[Exercise directions] The answer must consist of every line below that holds the word "integration".

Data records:
|---|

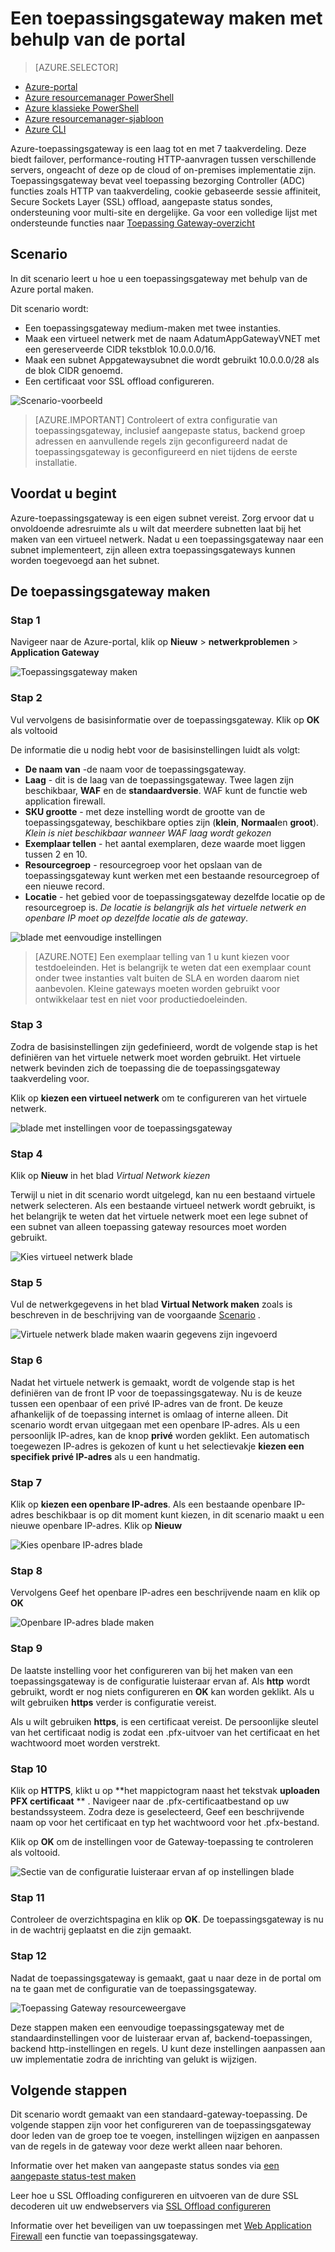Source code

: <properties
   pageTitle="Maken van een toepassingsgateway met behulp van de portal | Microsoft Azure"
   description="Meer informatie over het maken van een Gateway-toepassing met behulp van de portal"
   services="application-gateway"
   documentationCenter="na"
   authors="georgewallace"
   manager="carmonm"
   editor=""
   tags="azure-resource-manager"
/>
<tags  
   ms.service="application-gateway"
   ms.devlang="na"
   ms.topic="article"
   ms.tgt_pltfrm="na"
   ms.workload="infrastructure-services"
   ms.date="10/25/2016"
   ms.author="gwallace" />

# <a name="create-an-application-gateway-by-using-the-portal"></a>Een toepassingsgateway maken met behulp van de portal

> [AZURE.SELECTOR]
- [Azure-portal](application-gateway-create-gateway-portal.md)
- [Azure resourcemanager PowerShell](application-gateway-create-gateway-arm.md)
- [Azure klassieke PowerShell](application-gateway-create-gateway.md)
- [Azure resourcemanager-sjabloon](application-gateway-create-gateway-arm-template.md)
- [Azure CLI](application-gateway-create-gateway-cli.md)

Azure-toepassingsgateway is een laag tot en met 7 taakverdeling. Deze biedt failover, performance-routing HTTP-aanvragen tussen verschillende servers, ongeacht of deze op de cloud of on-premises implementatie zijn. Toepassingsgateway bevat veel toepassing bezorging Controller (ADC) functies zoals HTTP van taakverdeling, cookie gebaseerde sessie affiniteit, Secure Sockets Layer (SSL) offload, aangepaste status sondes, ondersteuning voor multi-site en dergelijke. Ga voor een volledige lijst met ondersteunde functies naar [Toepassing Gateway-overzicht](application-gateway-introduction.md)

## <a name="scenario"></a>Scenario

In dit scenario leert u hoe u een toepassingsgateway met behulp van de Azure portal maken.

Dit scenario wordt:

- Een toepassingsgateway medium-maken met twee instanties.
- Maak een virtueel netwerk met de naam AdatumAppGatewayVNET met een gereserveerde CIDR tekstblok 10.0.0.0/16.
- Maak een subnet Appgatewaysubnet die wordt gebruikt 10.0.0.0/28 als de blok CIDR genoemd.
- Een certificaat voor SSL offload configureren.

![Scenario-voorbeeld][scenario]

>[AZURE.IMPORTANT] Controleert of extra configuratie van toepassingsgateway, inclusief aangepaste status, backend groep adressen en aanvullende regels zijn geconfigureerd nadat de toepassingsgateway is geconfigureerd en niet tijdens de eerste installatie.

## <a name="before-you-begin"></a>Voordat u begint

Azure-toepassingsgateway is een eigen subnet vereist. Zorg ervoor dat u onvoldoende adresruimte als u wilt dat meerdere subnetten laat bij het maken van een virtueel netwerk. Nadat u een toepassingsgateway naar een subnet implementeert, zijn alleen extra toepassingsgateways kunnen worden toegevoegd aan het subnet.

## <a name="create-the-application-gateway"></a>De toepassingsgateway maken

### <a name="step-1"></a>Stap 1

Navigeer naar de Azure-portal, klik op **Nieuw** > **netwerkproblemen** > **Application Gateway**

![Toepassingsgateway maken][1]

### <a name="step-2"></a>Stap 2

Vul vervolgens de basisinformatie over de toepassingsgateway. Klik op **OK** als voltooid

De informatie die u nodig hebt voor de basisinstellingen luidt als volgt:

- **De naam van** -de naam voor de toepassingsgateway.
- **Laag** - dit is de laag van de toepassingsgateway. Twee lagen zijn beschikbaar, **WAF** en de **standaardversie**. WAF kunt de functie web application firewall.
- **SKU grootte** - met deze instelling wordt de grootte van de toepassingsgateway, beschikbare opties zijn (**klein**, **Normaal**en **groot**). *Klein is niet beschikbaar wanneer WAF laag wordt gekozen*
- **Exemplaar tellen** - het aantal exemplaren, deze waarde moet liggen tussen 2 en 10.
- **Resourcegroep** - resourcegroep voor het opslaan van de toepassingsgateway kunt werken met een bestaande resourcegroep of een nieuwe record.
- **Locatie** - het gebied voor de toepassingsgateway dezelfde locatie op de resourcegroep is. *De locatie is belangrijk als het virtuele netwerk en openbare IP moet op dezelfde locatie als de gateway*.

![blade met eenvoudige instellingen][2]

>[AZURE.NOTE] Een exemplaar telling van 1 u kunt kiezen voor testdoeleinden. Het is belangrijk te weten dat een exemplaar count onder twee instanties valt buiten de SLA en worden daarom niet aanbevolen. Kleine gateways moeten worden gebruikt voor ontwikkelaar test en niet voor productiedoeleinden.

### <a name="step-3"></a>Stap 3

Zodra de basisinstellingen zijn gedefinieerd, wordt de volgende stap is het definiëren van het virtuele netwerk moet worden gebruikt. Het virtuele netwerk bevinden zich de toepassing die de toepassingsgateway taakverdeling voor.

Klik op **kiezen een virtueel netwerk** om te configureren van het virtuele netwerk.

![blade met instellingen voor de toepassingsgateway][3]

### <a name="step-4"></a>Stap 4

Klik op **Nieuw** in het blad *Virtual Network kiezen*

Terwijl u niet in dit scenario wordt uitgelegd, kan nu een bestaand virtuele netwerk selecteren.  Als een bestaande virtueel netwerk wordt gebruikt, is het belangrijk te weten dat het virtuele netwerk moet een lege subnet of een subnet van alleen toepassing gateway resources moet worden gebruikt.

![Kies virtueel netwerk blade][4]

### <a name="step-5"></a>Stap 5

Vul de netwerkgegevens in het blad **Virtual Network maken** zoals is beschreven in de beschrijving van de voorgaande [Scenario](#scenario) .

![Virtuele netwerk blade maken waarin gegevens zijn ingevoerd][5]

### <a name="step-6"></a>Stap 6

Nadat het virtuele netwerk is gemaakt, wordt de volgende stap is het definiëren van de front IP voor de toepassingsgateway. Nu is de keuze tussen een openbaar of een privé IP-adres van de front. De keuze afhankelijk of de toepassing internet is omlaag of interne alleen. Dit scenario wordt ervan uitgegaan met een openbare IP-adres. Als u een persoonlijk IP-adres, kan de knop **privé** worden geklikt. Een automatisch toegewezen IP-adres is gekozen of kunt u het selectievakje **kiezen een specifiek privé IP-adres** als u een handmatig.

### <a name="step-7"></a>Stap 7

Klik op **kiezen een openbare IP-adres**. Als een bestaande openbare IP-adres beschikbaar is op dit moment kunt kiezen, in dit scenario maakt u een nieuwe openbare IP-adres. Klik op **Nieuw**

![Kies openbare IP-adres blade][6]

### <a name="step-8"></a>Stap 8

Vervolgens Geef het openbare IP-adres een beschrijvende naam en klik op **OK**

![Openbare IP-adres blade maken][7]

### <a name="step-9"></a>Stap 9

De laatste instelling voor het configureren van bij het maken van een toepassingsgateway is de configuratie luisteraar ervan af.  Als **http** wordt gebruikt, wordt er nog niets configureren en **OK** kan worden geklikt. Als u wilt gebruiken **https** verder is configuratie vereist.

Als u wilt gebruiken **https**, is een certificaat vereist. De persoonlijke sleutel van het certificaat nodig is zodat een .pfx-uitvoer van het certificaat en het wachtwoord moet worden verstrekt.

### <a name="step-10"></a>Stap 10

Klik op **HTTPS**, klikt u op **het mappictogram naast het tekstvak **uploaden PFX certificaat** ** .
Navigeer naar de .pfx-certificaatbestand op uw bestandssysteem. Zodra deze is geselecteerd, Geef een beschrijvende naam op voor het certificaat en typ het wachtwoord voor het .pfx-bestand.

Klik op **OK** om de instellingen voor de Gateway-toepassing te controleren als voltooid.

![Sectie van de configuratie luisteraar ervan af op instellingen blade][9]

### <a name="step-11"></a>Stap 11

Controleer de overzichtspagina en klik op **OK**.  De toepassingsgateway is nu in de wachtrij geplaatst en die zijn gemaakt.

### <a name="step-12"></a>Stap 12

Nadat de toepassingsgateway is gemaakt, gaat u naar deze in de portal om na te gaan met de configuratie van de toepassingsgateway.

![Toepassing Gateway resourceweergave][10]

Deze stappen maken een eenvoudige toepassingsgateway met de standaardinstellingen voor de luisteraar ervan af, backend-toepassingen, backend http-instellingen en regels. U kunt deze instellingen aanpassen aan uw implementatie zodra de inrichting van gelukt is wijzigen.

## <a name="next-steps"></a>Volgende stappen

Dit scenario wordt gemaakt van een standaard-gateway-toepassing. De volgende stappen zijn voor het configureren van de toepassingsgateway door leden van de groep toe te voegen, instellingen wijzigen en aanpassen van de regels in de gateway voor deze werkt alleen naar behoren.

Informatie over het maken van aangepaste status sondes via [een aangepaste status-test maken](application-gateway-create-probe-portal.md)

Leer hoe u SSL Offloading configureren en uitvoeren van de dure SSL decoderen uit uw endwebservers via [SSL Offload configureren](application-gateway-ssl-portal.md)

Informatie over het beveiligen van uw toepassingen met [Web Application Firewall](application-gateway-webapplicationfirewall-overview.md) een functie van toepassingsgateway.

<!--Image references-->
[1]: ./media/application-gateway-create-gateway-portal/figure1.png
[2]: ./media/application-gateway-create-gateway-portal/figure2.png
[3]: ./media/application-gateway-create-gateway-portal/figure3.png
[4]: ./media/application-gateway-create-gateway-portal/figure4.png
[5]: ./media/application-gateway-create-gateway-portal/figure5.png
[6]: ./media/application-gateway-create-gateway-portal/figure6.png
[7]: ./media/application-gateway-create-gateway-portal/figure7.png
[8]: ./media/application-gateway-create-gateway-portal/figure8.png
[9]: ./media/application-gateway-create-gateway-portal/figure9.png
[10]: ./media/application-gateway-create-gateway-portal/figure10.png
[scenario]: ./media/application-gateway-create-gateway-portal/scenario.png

|---|

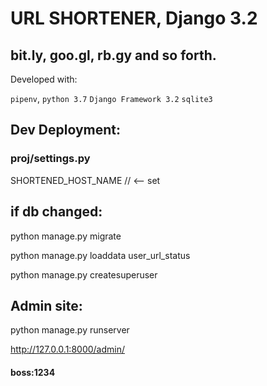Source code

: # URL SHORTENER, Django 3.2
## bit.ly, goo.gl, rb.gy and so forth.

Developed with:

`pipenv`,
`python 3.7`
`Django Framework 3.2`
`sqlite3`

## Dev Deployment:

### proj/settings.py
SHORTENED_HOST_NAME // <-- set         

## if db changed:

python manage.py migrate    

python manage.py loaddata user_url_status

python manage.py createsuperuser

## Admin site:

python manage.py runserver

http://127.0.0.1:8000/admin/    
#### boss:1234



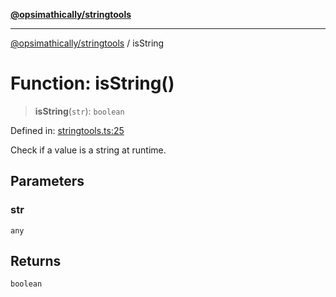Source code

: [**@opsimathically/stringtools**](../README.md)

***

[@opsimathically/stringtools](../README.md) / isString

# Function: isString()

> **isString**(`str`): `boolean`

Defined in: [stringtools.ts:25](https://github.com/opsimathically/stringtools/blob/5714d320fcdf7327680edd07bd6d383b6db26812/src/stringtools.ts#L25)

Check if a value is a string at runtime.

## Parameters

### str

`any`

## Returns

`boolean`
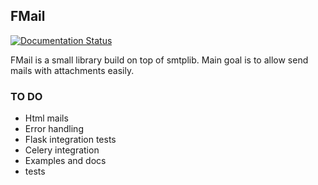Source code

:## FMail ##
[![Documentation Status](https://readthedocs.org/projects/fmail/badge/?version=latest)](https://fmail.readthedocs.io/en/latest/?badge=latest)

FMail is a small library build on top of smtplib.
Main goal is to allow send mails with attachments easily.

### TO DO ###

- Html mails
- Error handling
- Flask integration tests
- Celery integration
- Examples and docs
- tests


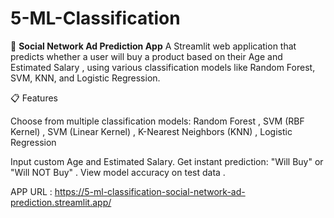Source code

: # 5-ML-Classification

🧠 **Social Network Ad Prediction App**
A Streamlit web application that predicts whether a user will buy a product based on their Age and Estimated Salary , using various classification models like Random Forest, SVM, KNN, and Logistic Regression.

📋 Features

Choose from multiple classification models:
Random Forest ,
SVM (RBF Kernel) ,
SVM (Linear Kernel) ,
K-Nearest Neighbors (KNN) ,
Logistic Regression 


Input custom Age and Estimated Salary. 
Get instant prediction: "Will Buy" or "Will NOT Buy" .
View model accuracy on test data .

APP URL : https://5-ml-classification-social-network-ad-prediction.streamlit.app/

|---|

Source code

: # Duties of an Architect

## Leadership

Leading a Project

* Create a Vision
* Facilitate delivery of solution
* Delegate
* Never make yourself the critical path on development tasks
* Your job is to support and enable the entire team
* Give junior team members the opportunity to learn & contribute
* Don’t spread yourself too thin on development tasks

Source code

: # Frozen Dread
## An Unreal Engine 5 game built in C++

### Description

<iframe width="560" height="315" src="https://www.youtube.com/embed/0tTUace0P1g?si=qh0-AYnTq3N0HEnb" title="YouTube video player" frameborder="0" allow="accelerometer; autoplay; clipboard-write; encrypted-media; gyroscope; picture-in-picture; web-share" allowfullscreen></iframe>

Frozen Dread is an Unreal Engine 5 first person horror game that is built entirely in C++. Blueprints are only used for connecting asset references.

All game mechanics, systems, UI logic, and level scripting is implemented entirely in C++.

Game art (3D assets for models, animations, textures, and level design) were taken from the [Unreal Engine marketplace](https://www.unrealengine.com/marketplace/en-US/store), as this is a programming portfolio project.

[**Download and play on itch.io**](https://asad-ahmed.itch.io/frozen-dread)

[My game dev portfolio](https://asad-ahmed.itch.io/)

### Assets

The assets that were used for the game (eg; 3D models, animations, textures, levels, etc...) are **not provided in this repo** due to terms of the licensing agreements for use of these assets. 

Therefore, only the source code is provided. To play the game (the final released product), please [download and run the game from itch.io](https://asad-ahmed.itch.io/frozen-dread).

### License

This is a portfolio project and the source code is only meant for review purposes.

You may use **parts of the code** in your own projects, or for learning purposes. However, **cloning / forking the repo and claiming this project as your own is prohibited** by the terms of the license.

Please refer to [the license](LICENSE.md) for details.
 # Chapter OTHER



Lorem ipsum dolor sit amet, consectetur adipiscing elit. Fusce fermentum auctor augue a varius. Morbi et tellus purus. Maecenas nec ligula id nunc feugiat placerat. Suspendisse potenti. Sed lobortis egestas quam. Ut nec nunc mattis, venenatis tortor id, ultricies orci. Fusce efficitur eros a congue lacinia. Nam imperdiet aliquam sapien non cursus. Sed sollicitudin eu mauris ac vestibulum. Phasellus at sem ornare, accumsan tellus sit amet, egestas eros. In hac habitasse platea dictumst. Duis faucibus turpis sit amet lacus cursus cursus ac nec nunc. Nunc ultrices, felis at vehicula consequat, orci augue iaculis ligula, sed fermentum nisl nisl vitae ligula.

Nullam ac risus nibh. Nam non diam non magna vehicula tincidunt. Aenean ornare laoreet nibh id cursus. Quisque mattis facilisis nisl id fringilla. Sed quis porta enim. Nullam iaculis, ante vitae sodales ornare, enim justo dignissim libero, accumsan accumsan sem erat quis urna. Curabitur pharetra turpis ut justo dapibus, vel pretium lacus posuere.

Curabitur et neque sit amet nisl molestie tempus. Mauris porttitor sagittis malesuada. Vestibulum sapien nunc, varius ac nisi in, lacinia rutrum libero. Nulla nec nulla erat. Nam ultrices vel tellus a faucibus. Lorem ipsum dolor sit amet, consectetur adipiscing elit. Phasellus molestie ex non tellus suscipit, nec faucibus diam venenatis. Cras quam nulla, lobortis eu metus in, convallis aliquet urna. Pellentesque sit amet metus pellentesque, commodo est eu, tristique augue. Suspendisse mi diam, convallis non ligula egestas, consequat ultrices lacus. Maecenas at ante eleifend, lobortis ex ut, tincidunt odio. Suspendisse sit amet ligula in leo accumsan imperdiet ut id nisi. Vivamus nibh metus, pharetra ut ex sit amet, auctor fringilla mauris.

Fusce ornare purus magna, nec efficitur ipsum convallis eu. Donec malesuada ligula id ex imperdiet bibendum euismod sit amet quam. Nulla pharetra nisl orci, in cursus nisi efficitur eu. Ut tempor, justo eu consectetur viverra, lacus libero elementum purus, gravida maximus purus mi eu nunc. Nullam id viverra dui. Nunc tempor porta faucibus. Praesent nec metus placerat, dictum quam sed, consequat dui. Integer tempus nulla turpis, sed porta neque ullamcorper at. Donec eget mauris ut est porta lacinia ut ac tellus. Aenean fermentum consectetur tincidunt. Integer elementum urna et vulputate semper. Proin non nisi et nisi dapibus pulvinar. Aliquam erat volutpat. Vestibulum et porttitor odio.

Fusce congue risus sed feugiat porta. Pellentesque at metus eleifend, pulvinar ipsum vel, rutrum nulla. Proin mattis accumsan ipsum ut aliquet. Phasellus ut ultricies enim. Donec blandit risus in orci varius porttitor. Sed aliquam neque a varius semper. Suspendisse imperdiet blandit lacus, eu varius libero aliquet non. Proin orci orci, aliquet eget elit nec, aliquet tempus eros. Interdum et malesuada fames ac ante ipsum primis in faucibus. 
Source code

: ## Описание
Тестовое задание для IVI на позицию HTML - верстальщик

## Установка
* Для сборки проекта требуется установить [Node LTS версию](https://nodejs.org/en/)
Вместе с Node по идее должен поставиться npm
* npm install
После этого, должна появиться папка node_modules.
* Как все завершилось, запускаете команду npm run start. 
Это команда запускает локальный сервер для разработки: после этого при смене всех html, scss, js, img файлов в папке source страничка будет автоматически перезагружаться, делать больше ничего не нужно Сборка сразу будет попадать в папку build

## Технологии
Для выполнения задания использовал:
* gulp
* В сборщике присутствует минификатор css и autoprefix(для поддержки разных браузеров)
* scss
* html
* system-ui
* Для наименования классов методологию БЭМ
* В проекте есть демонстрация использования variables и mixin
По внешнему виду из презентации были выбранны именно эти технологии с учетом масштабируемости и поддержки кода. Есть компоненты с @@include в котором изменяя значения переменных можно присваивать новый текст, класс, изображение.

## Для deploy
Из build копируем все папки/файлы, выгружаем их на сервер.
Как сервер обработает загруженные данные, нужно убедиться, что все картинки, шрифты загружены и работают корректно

|---|

[Answer to the exercise]
- Flask integration tests
- Celery integration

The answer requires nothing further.